Aim of the exercise:
If a line in the records contains the string "bash", show that line.

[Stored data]
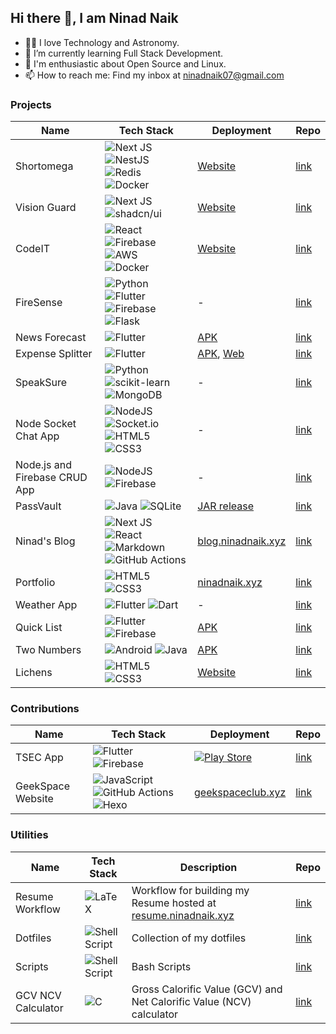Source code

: ## Hi there 👋, I am Ninad Naik

<!--
**ninadnaik10/ninadnaik10** is a ✨ _special_ ✨ repository because its `README.md` (this file) appears on your GitHub profile.-->

- 👨‍💻 I love Technology and Astronomy.
- 🌱 I’m currently learning Full Stack Development.
- 🐧 I'm enthusiastic about Open Source and Linux.
- 📫 How to reach me: Find my inbox at <a href="mailto:ninadnaik07&commat;gmail.com">ninadnaik07&commat;gmail.com</a>

### Projects

| Name                          | Tech Stack                                                                                                                                                                                                                                                                                                                                                                                                                                                                       | Deployment                                                                                                                  | Repo                                                         |
| ----------------------------- | -------------------------------------------------------------------------------------------------------------------------------------------------------------------------------------------------------------------------------------------------------------------------------------------------------------------------------------------------------------------------------------------------------------------------------------------------------------------------------- | --------------------------------------------------------------------------------------------------------------------------- | ------------------------------------------------------------ |
| Shortomega                    | ![Next JS](https://img.shields.io/badge/Next-black?style=for-the-badge&logo=next.js&logoColor=white) ![NestJS](https://img.shields.io/badge/nestjs-%23E0234E.svg?style=for-the-badge&logo=nestjs&logoColor=white) ![Redis](https://img.shields.io/badge/redis-%23DD0031.svg?style=for-the-badge&logo=redis&logoColor=white) <br> ![Docker](https://img.shields.io/badge/docker-%230db7ed.svg?style=for-the-badge&logo=docker&logoColor=white)                                    | [Website](https://shortomega.ninadnaik.xyz/)                                                                                | [link](https://github.com/ninadnaik10/shortomega)            |
| Vision Guard                  | ![Next JS](https://img.shields.io/badge/Next-black?style=for-the-badge&logo=next.js&logoColor=white) ![shadcn/ui](https://img.shields.io/badge/shadcnui-black.svg?style=for-the-badge&logo=shadcnui&logoColor=white)                                                                                                                                                                                                                                                             | [Website](https://vision-guard.vercel.app/)                                                                                 | [link](https://github.com/ninadnaik10/vision-guard)          |
| CodeIT                        | ![React](https://img.shields.io/badge/react-%2320232a.svg?style=for-the-badge&logo=react&logoColor=%2361DAFB) ![Firebase](https://img.shields.io/badge/firebase-%23039BE5.svg?style=for-the-badge&logo=firebase) ![AWS](https://img.shields.io/badge/AWS-%23FF9900.svg?style=for-the-badge&logo=amazon-aws&logoColor=white) <br> ![Docker](https://img.shields.io/badge/docker-%230db7ed.svg?style=for-the-badge&logo=docker&logoColor=white)                                    | [Website](https://codeitonline.xyz/)                                                                                        | [link](https://github.com/ninadnaik10/codeit)                |
| FireSense                     | ![Python](https://img.shields.io/badge/python-3670A0?style=for-the-badge&logo=python&logoColor=ffdd54) ![Flutter](https://img.shields.io/badge/Flutter-%2302569B.svg?style=for-the-badge&logo=Flutter&logoColor=white) ![Firebase](https://img.shields.io/badge/firebase-%23039BE5.svg?style=for-the-badge&logo=firebase) <br> ![Flask](https://img.shields.io/badge/flask-%23000.svg?style=for-the-badge&logo=flask&logoColor=white)                                            | -                                                                                                                           | [link](https://github.com/ninadnaik10/FireSense)             |
| News Forecast                 | ![Flutter](https://img.shields.io/badge/Flutter-%2302569B.svg?style=for-the-badge&logo=Flutter&logoColor=white)                                                                                                                                                                                                                                                                                                                                                                  | [APK](https://github.com/ninadnaik10/News-Forecast/releases)                                                                | [link](https://github.com/ninadnaik10/News-Forecast)         |
| Expense Splitter              | ![Flutter](https://img.shields.io/badge/Flutter-%2302569B.svg?style=for-the-badge&logo=Flutter&logoColor=white)                                                                                                                                                                                                                                                                                                                                                                  | [APK](https://github.com/ninadnaik10/Expense-Splitter/releases), [Web](https://ninadnaik10.github.io/expense-splitter-web/) | [link](https://github.com/ninadnaik10/Expense-Splitter)      |
| SpeakSure                     | ![Python](https://img.shields.io/badge/python-3670A0?style=for-the-badge&logo=python&logoColor=ffdd54) ![scikit-learn](https://img.shields.io/badge/scikit--learn-%23F7931E.svg?style=for-the-badge&logo=scikit-learn&logoColor=white) <br> ![MongoDB](https://img.shields.io/badge/MongoDB-%234ea94b.svg?style=for-the-badge&logo=mongodb&logoColor=white)                                                                                                                      | -                                                                                                                           | [link](https://github.com/ninadnaik10/SpeakSure)             |
| Node Socket Chat App          | ![NodeJS](https://img.shields.io/badge/node.js-6DA55F?style=for-the-badge&logo=node.js&logoColor=white) ![Socket.io](https://img.shields.io/badge/Socket.io-black?style=for-the-badge&logo=socket.io&badgeColor=010101) ![HTML5](https://img.shields.io/badge/html5-%23E34F26.svg?style=for-the-badge&logo=html5&logoColor=white) ![CSS3](https://img.shields.io/badge/css3-%231572B6.svg?style=for-the-badge&logo=css3&logoColor=white)                                         | -                                                                                                                           | [link](https://github.com/ninadnaik10/node-socket)           |
| Node.js and Firebase CRUD App | ![NodeJS](https://img.shields.io/badge/node.js-6DA55F?style=for-the-badge&logo=node.js&logoColor=white) ![Firebase](https://img.shields.io/badge/firebase-%23039BE5.svg?style=for-the-badge&logo=firebase)                                                                                                                                                                                                                                                                       | -                                                                                                                           | [link](https://github.com/ninadnaik10/nodejs-firebase)       |
| PassVault                     | ![Java](https://img.shields.io/badge/java-%23ED8B00.svg?style=for-the-badge&logo=openjdk&logoColor=white) ![SQLite](https://img.shields.io/badge/sqlite-%2307405e.svg?style=for-the-badge&logo=sqlite&logoColor=white)                                                                                                                                                                                                                                                           | [JAR release](https://github.com/ninadnaik10/PassVault)                                                                     | [link](https://github.com/ninadnaik10/PassVault)             |
| Ninad's Blog                  | ![Next JS](https://img.shields.io/badge/Next-black?style=for-the-badge&logo=next.js&logoColor=white) ![React](https://img.shields.io/badge/react-%2320232a.svg?style=for-the-badge&logo=react&logoColor=%2361DAFB) ![Markdown](https://img.shields.io/badge/markdown-%23000000.svg?style=for-the-badge&logo=markdown&logoColor=white) <br> ![GitHub Actions](https://img.shields.io/badge/github%20actions-%232671E5.svg?style=for-the-badge&logo=githubactions&logoColor=white) | [blog.ninadnaik.xyz](https://blog.ninadnaik.xyz/)                                                                           | [link](https://github.com/ninadnaik10/blog)                  |
| Portfolio                     | ![HTML5](https://img.shields.io/badge/html5-%23E34F26.svg?style=for-the-badge&logo=html5&logoColor=white) ![CSS3](https://img.shields.io/badge/css3-%231572B6.svg?style=for-the-badge&logo=css3&logoColor=white)                                                                                                                                                                                                                                                                 | [ninadnaik.xyz](https://ninadnaik.xyz)                                                                                      | [link](https://github.com/ninadnaik10/ninadnaik10.github.io) |
| Weather App                   | ![Flutter](https://img.shields.io/badge/Flutter-%2302569B.svg?style=for-the-badge&logo=Flutter&logoColor=white) ![Dart](https://img.shields.io/badge/dart-%230175C2.svg?style=for-the-badge&logo=dart&logoColor=white)                                                                                                                                                                                                                                                           | -                                                                                                                           | [link](https://github.com/ninadnaik10/weather-app)           |
| Quick List                    | ![Flutter](https://img.shields.io/badge/Flutter-%2302569B.svg?style=for-the-badge&logo=Flutter&logoColor=white) ![Firebase](https://img.shields.io/badge/firebase-%23039BE5.svg?style=for-the-badge&logo=firebase)                                                                                                                                                                                                                                                               | [APK](https://github.com/ninadnaik10/QuickList/releases)                                                                    | [link](https://github.com/ninadnaik10/QuickList)             |
| Two Numbers                   | ![Android](https://img.shields.io/badge/Android-3DDC84?style=for-the-badge&logo=android&logoColor=white) ![Java](https://img.shields.io/badge/java-%23ED8B00.svg?style=for-the-badge&logo=openjdk&logoColor=white)                                                                                                                                                                                                                                                               | [APK](https://github.com/ninadnaik10/twonumbers/releases)                                                                   | [link](https://github.com/ninadnaik10/twonumbers)            |
| Lichens                       | ![HTML5](https://img.shields.io/badge/html5-%23E34F26.svg?style=for-the-badge&logo=html5&logoColor=white) ![CSS3](https://img.shields.io/badge/css3-%231572B6.svg?style=for-the-badge&logo=css3&logoColor=white)                                                                                                                                                                                                                                                                 | [Website](https://ninadnaik10.github.io/lichens/)                                                                           | [link](https://ninadnaik10.github.io/lichens/)               |

### Contributions

| Name              | Tech Stack                                                                                                                                                                                                                                                                                                                                                                | Deployment                                                                                                                                                                                                                  | Repo                                                             |
| ----------------- | ------------------------------------------------------------------------------------------------------------------------------------------------------------------------------------------------------------------------------------------------------------------------------------------------------------------------------------------------------------------------- | --------------------------------------------------------------------------------------------------------------------------------------------------------------------------------------------------------------------------- | ---------------------------------------------------------------- |
| TSEC App          | ![Flutter](https://img.shields.io/badge/Flutter-%2302569B.svg?style=for-the-badge&logo=Flutter&logoColor=white) ![Firebase](https://img.shields.io/badge/firebase-%23039BE5.svg?style=for-the-badge&logo=firebase)                                                                                                                                                        | [![Play Store](https://img.shields.io/badge/Google_Play-414141?style=for-the-badge&logo=google-play&logoColor=white)](https://play.google.com/store/apps/details?id=com.madclubtsec.tsec_application&pcampaignid=web_share) | [link](https://github.com/TSEC-MAD-Club/Mobile-App)              |
| GeekSpace Website | ![JavaScript](https://img.shields.io/badge/javascript-%23323330.svg?style=for-the-badge&logo=javascript&logoColor=%23F7DF1E) ![GitHub Actions](https://img.shields.io/badge/github%20actions-%232671E5.svg?style=for-the-badge&logo=githubactions&logoColor=white) ![Hexo](https://img.shields.io/badge/hexo-%230e83cd.svg?style=for-the-badge&logo=hexo&logoColor=white) | [geekspaceclub.xyz](https://geekspaceclub.xyz/)                                                                                                                                                                             | [link](https://github.com/geekspaceclub/geekspaceclub.github.io) |

### Utilities

| Name               | Tech Stack                                                                                                                 | Description                                                                                    | Repo                                                      |
| ------------------ | -------------------------------------------------------------------------------------------------------------------------- | ---------------------------------------------------------------------------------------------- | --------------------------------------------------------- |
| Resume Workflow    | ![LaTeX](https://img.shields.io/badge/latex-%23008080.svg?style=for-the-badge&logo=latex&logoColor=white)                  | Workflow for building my Resume hosted at [resume.ninadnaik.xyz](https://resume.ninadnaik.xyz) | [link](https://github.com/ninadnaik10/resume)             |
| Dotfiles           | ![Shell Script](https://img.shields.io/badge/shell_script-%23121011.svg?style=for-the-badge&logo=gnu-bash&logoColor=white) | Collection of my dotfiles                                                                      | [link](https://github.com/ninadnaik10/dotfiles)           |
| Scripts            | ![Shell Script](https://img.shields.io/badge/shell_script-%23121011.svg?style=for-the-badge&logo=gnu-bash&logoColor=white) | Bash Scripts                                                                                   | [link](https://github.com/ninadnaik10/scripts)            |
| GCV NCV Calculator | ![C](https://img.shields.io/badge/c-%2300599C.svg?style=for-the-badge&logo=c&logoColor=white)                              | Gross Calorific Value (GCV) and Net Calorific Value (NCV) calculator                           | [link](https://github.com/ninadnaik10/gcv_ncv_calculator) |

Response area:
| Dotfiles           | ![Shell Script](https://img.shields.io/badge/shell_script-%23121011.svg?style=for-the-badge&logo=gnu-bash&logoColor=white) | Collection of my dotfiles                                                                      | [link](https://github.com/ninadnaik10/dotfiles)           |
| Scripts            | ![Shell Script](https://img.shields.io/badge/shell_script-%23121011.svg?style=for-the-badge&logo=gnu-bash&logoColor=white) | Bash Scripts                                                                                   | [link](https://github.com/ninadnaik10/scripts)            |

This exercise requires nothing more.